We moeten kritisch omspringen met de bewijzen in het dossier van de Bende van Nijvel. Bij onopgeloste zaken zijn die niet altijd betrouwbaar, schrijven Peter van Koppen en Robert Horselenberg.
Elke rechercheafdeling heeft wel een onopgeloste zaak, een cold case, die de plaatselijke speurders blijft achtervolgen. Ze nemen de zaak steeds weer op en hopen op een doorbraak. Het dossier van de Bende van Nijvel is zo’n zaak, maar dan een die alle Belgen in de ban houdt. Cold cases lijken ingevroren en onveranderlijk, zodat je ze op elk moment weer kan oppikken. Maar de bewijzen veranderen voortdurend.
1. Verouderd bewijs
In alle zaken veroudert het bewijsmateriaal, en dat gebeurt soms erg snel. Dat geldt vooral voor verklaringen van getuigen. Het is een illusie dat je van getuigen na 35 jaren een verhaal krijgt dat op alle belangrijke punten accuraat is. Vakkundige verhoorders moeten getuigen snel na een misdrijf ondervragen en dat gesprek opnemen. Dat is toentertijd bij de aanslagen van de Bende niet gebeurd.

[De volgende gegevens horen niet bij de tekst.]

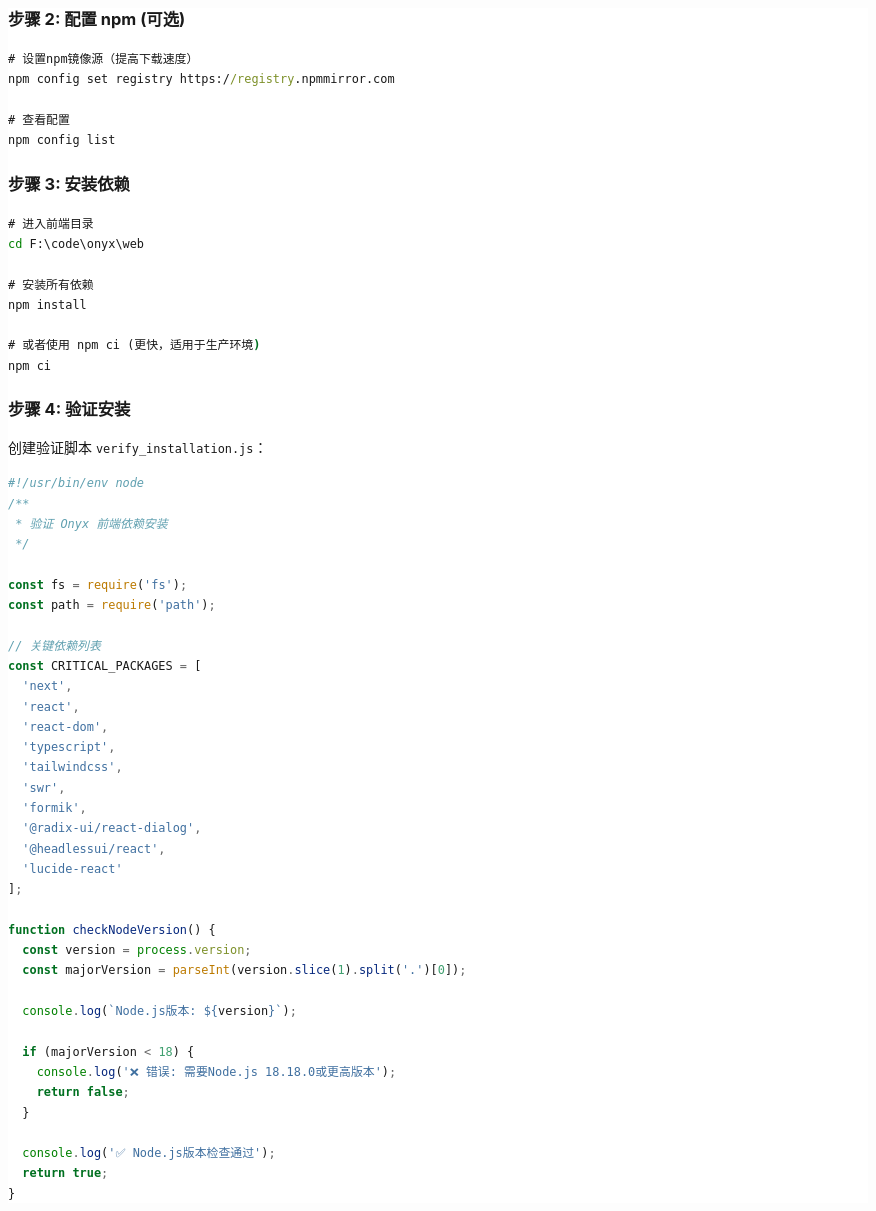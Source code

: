 ### 步骤 2: 配置 npm (可选)

```cmd
# 设置npm镜像源（提高下载速度）
npm config set registry https://registry.npmmirror.com

# 查看配置
npm config list
```

### 步骤 3: 安装依赖

```cmd
# 进入前端目录
cd F:\code\onyx\web

# 安装所有依赖
npm install

# 或者使用 npm ci (更快，适用于生产环境)
npm ci
```

### 步骤 4: 验证安装

创建验证脚本 `verify_installation.js`：

```javascript
#!/usr/bin/env node
/**
 * 验证 Onyx 前端依赖安装
 */

const fs = require('fs');
const path = require('path');

// 关键依赖列表
const CRITICAL_PACKAGES = [
  'next',
  'react',
  'react-dom',
  'typescript',
  'tailwindcss',
  'swr',
  'formik',
  '@radix-ui/react-dialog',
  '@headlessui/react',
  'lucide-react'
];

function checkNodeVersion() {
  const version = process.version;
  const majorVersion = parseInt(version.slice(1).split('.')[0]);
  
  console.log(`Node.js版本: ${version}`);
  
  if (majorVersion < 18) {
    console.log('❌ 错误: 需要Node.js 18.18.0或更高版本');
    return false;
  }
  
  console.log('✅ Node.js版本检查通过');
  return true;
}

```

2. Vergankelijk ontlastend bewijs
Niet alleen belastend bewijs wordt oud, ook ontlastend bewijs is vergankelijk. Stel dat u wordt aangehouden als verdachte van de Bende. Weet u dan nog wat u deed op, bijvoorbeeld, 17 september 1983 tijdens de overval op de Colruyt in Nijvel? Kent u de personen nog die u voor die dag een alibi kunnen verschaffen?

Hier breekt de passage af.